Lord Clarion put a hand on his wife’s shoulder, fingers stroking her collarbone. Lady Harmony closed her eyes for a second, then turned to look up at him. Adoration. “What’s wrong, darling?”

“A disaster with the seating, dearest. We should be together, naturally.”

“Naturally,” Lady Harmony murmured.

He offered her his hand. “Come with me, darling, your husband has saved the day.

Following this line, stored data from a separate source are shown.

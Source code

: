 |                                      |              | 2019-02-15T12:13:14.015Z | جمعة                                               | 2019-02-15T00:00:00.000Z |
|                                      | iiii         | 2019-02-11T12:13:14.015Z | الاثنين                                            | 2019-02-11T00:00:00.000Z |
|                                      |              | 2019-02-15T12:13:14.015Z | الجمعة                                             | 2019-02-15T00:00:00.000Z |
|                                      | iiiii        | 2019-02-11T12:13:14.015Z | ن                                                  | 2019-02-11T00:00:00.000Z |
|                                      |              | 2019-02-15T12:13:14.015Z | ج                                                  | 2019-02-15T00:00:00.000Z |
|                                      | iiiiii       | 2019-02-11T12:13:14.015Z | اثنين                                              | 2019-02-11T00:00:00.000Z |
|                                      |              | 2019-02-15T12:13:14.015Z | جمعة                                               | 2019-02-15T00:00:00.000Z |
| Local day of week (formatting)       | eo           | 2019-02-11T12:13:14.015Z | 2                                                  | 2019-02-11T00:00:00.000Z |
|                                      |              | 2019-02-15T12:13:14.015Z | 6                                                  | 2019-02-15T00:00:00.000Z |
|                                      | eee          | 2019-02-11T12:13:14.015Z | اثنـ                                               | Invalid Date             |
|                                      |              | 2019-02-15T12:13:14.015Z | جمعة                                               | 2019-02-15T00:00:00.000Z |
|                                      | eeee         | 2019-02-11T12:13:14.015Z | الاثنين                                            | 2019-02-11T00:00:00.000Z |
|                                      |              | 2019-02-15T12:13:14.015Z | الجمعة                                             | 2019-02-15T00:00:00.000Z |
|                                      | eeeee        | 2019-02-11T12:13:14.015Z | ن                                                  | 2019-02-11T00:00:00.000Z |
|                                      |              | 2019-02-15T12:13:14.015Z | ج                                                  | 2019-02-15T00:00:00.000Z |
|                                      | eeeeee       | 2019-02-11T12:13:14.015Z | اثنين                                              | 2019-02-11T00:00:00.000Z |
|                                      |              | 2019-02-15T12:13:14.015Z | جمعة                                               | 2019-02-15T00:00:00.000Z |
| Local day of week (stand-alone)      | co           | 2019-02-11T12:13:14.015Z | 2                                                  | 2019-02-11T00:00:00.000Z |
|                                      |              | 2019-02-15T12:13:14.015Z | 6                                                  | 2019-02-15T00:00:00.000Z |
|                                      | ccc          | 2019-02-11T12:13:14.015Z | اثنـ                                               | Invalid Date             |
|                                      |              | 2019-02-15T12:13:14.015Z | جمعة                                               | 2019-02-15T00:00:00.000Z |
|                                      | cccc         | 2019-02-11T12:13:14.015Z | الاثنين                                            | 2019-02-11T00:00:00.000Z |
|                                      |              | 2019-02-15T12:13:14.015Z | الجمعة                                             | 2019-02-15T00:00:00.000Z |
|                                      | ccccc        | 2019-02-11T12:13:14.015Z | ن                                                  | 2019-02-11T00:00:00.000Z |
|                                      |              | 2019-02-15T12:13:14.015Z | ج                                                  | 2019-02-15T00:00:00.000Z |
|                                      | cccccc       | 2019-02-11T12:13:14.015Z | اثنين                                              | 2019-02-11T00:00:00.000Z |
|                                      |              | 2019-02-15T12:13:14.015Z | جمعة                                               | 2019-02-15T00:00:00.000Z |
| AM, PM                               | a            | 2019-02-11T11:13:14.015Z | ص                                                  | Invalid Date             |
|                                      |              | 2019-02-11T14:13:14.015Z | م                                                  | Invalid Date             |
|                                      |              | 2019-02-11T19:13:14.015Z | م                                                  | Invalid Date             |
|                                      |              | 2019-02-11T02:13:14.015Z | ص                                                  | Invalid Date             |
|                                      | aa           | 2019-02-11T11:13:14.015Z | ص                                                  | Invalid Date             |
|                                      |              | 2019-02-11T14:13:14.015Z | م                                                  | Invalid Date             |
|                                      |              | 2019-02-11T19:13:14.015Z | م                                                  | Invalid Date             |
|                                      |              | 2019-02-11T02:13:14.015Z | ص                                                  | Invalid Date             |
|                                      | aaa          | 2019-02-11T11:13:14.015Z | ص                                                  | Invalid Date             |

Havoc will sit here with these people.”

And with that they were gone.

Havoc took his mother’s seat and gave the table a rueful smile.

Tala raised her glass to him. “Don’t worry, we’re happy with the swap.”

“Much as we enjoyed staring at your mother’s back,” Sunur added.

Havoc turned to Neema and made a seated Monkey salute, palms pressed together. “High Scholar. Good evening.”

Neema gave a Raven salute in return, arms crossed over her chest. They did not know each other, except by reputation. Havoc had been serving in the imperial navy for the last six years, fighting pirates along the southern coast. Last summer he had been promoted to admiral, with command of eight Leviathans. The long stretches at sea had bleached his hair and eyebrows a white-blonde.

Unlike his mother, he was happy to talk about Shimmer, or Auntie Shim as he called her. Unfortunately, he could barely remember her. She had moved to Armas when he was five and died while he was studying at Anat-shonn, down in Three Ports. Havoc had been sent to the Monkey monastery to study music (“my parents insisted”), but it was the renowned martial training that had called to him, that and the ocean.

Neema had more questions, but Havoc couldn’t answer them. He bored her for a while with stories of life at sea, and then she bored him for a while with stories of life in the library. After which the conversation lay becalmed for a while, upon a sea of mutual indifference.

“Tell me about your name,” she said, after they had sat in silence for several minutes. Monkeys of Anat-shonn changed their name when they left the monastery, just as Ravens did. In their case, they selected a new first name—something with a personal resonance. Harmony, Clarion, Shimmer—these were all chosen names. Havoc, unusually, had stuck with the one he’d been given at birth. “Do you mind me asking?”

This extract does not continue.